= Dimitry Vasiliev =

Russian politician and bureaucrat

Dimitry Vasiliev is a Russian politician and bureaucrat who was involved in the privatization of the Russian Economy in the 1990s.

==Background==
Prior to his involvement in the privatization of Russia's economy, Vasiliev was a scholar-in-residence and co-chair of the Corruption and State Reform Program at the Carnegie Moscow Center.

==Involvement in privatization of Russian economy==
Vasiliev was heavily involved in the reconstruction of the Russian economy after the communist party lost power 1991. Vasiliev held many positions within the bureaucracy created during this time. He was the deputy chairman of the Federal Agency for State Property Management and the Russian Privatization Center's board of directors. He was also the first Chairman of Russia's Federal Commission of Securities Market (FCSM) as well as the executive director from 1996 to 1999. At FCSM he blocked Sidanco, a Siberian oil company, from diluting its shares in response to a complaint by American investment manager Bill Browder.

He was also an important figure in the First Russian Specialized Depository, The Harvard Institute for International Development, and the Gore-Chernomyrdin Commission.

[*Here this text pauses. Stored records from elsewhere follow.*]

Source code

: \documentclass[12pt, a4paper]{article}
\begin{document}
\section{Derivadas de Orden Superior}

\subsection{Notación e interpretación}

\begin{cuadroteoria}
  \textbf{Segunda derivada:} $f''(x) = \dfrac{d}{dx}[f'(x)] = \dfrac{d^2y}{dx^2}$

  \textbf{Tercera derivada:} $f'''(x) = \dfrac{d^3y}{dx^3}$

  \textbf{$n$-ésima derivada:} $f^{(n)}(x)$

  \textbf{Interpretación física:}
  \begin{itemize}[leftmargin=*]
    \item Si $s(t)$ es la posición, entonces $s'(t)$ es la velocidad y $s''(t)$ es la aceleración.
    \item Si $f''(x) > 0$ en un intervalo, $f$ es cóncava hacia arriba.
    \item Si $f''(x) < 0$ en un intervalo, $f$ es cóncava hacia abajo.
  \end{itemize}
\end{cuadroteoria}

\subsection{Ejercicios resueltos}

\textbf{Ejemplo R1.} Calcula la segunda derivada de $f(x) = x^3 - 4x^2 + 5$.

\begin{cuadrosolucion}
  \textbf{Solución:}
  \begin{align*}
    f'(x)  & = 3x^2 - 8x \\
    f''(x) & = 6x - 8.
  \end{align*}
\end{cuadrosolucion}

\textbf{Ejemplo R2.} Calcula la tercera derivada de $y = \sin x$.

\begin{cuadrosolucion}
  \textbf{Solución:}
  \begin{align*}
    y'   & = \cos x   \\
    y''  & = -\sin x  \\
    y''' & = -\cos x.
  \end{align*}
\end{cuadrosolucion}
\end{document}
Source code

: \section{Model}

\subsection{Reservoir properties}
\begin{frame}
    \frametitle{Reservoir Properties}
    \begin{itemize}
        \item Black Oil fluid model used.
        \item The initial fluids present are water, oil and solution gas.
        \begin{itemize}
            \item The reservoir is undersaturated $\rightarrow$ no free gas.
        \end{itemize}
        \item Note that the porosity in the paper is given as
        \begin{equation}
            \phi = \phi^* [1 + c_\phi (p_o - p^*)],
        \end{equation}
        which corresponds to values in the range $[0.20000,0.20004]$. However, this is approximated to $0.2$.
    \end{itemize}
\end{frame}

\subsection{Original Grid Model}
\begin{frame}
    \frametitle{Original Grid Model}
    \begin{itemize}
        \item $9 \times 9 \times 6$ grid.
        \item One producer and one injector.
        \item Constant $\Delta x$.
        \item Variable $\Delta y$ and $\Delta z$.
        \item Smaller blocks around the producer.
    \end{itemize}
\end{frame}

Vasiliev actively campaigned for the rights of investors in Russia during this period. After participating in the creation of the FCSM, he steered its activities toward upholding investor interests. Vasiliev's activities may have been motivated at least in part by self-interest as he also held a role during this time as the deputy chair of CROC Incorporated, a leading Russian information technology service provider.

==Current occupation==
Today, Dmitry Vasiliev is serving as the co-founder and executive director of the Institute of Corporate Law and Corporate Governance, which was created in June 2000. He previously served on the Board of Governors, the highest collective management body. He is also the General Director of Trans-Siberian Gold Management.